(Entries taken from a collection)
-----

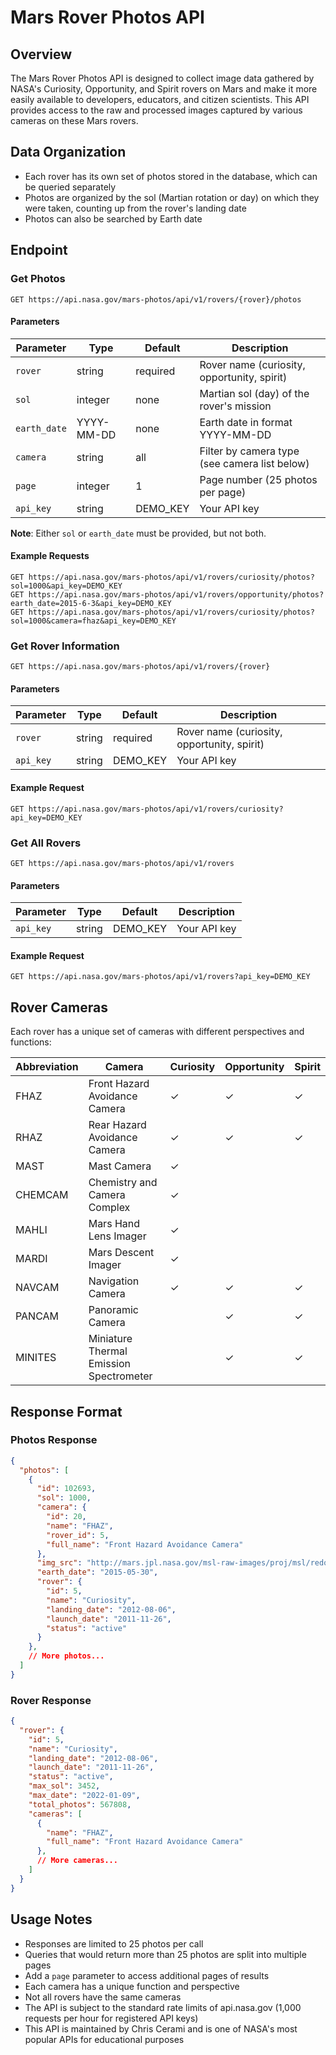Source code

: # Mars Rover Photos API

## Overview
The Mars Rover Photos API is designed to collect image data gathered by NASA's Curiosity, Opportunity, and Spirit rovers on Mars and make it more easily available to developers, educators, and citizen scientists. This API provides access to the raw and processed images captured by various cameras on these Mars rovers.

## Data Organization
- Each rover has its own set of photos stored in the database, which can be queried separately
- Photos are organized by the sol (Martian rotation or day) on which they were taken, counting up from the rover's landing date
- Photos can also be searched by Earth date

## Endpoint

### Get Photos
`GET https://api.nasa.gov/mars-photos/api/v1/rovers/{rover}/photos`

#### Parameters
| Parameter | Type | Default | Description |
|-----------|------|---------|-------------|
| `rover` | string | required | Rover name (curiosity, opportunity, spirit) |
| `sol` | integer | none | Martian sol (day) of the rover's mission |
| `earth_date` | YYYY-MM-DD | none | Earth date in format YYYY-MM-DD |
| `camera` | string | all | Filter by camera type (see camera list below) |
| `page` | integer | 1 | Page number (25 photos per page) |
| `api_key` | string | DEMO_KEY | Your API key |

**Note**: Either `sol` or `earth_date` must be provided, but not both.

#### Example Requests
```
GET https://api.nasa.gov/mars-photos/api/v1/rovers/curiosity/photos?sol=1000&api_key=DEMO_KEY
GET https://api.nasa.gov/mars-photos/api/v1/rovers/opportunity/photos?earth_date=2015-6-3&api_key=DEMO_KEY
GET https://api.nasa.gov/mars-photos/api/v1/rovers/curiosity/photos?sol=1000&camera=fhaz&api_key=DEMO_KEY
```

### Get Rover Information
`GET https://api.nasa.gov/mars-photos/api/v1/rovers/{rover}`

#### Parameters
| Parameter | Type | Default | Description |
|-----------|------|---------|-------------|
| `rover` | string | required | Rover name (curiosity, opportunity, spirit) |
| `api_key` | string | DEMO_KEY | Your API key |

#### Example Request
```
GET https://api.nasa.gov/mars-photos/api/v1/rovers/curiosity?api_key=DEMO_KEY
```

### Get All Rovers
`GET https://api.nasa.gov/mars-photos/api/v1/rovers`

#### Parameters
| Parameter | Type | Default | Description |
|-----------|------|---------|-------------|
| `api_key` | string | DEMO_KEY | Your API key |

#### Example Request
```
GET https://api.nasa.gov/mars-photos/api/v1/rovers?api_key=DEMO_KEY
```

## Rover Cameras

Each rover has a unique set of cameras with different perspectives and functions:

| Abbreviation | Camera | Curiosity | Opportunity | Spirit |
|--------------|--------|-----------|-------------|--------|
| FHAZ | Front Hazard Avoidance Camera | ✓ | ✓ | ✓ |
| RHAZ | Rear Hazard Avoidance Camera | ✓ | ✓ | ✓ |
| MAST | Mast Camera | ✓ | | |
| CHEMCAM | Chemistry and Camera Complex | ✓ | | |
| MAHLI | Mars Hand Lens Imager | ✓ | | |
| MARDI | Mars Descent Imager | ✓ | | |
| NAVCAM | Navigation Camera | ✓ | ✓ | ✓ |
| PANCAM | Panoramic Camera | | ✓ | ✓ |
| MINITES | Miniature Thermal Emission Spectrometer | | ✓ | ✓ |

## Response Format

### Photos Response
```json
{
  "photos": [
    {
      "id": 102693,
      "sol": 1000,
      "camera": {
        "id": 20,
        "name": "FHAZ",
        "rover_id": 5,
        "full_name": "Front Hazard Avoidance Camera"
      },
      "img_src": "http://mars.jpl.nasa.gov/msl-raw-images/proj/msl/redops/ods/surface/sol/01000/opgs/edr/fcam/FLB_486265257EDR_F0481570FHAZ00323M_.JPG",
      "earth_date": "2015-05-30",
      "rover": {
        "id": 5,
        "name": "Curiosity",
        "landing_date": "2012-08-06",
        "launch_date": "2011-11-26",
        "status": "active"
      }
    },
    // More photos...
  ]
}
```

### Rover Response
```json
{
  "rover": {
    "id": 5,
    "name": "Curiosity",
    "landing_date": "2012-08-06",
    "launch_date": "2011-11-26",
    "status": "active",
    "max_sol": 3452,
    "max_date": "2022-01-09",
    "total_photos": 567808,
    "cameras": [
      {
        "name": "FHAZ",
        "full_name": "Front Hazard Avoidance Camera"
      },
      // More cameras...
    ]
  }
}
```

## Usage Notes
- Responses are limited to 25 photos per call
- Queries that would return more than 25 photos are split into multiple pages
- Add a `page` parameter to access additional pages of results
- Each camera has a unique function and perspective
- Not all rovers have the same cameras
- The API is subject to the standard rate limits of api.nasa.gov (1,000 requests per hour for registered API keys)
- This API is maintained by Chris Cerami and is one of NASA's most popular APIs for educational purposes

-----

*Task instructions:*
Check every line above for the string "Avoidance", and copy the ones that have it.

*Written solution:*
| FHAZ | Front Hazard Avoidance Camera | ✓ | ✓ | ✓ |
| RHAZ | Rear Hazard Avoidance Camera | ✓ | ✓ | ✓ |
        "full_name": "Front Hazard Avoidance Camera"
        "full_name": "Front Hazard Avoidance Camera"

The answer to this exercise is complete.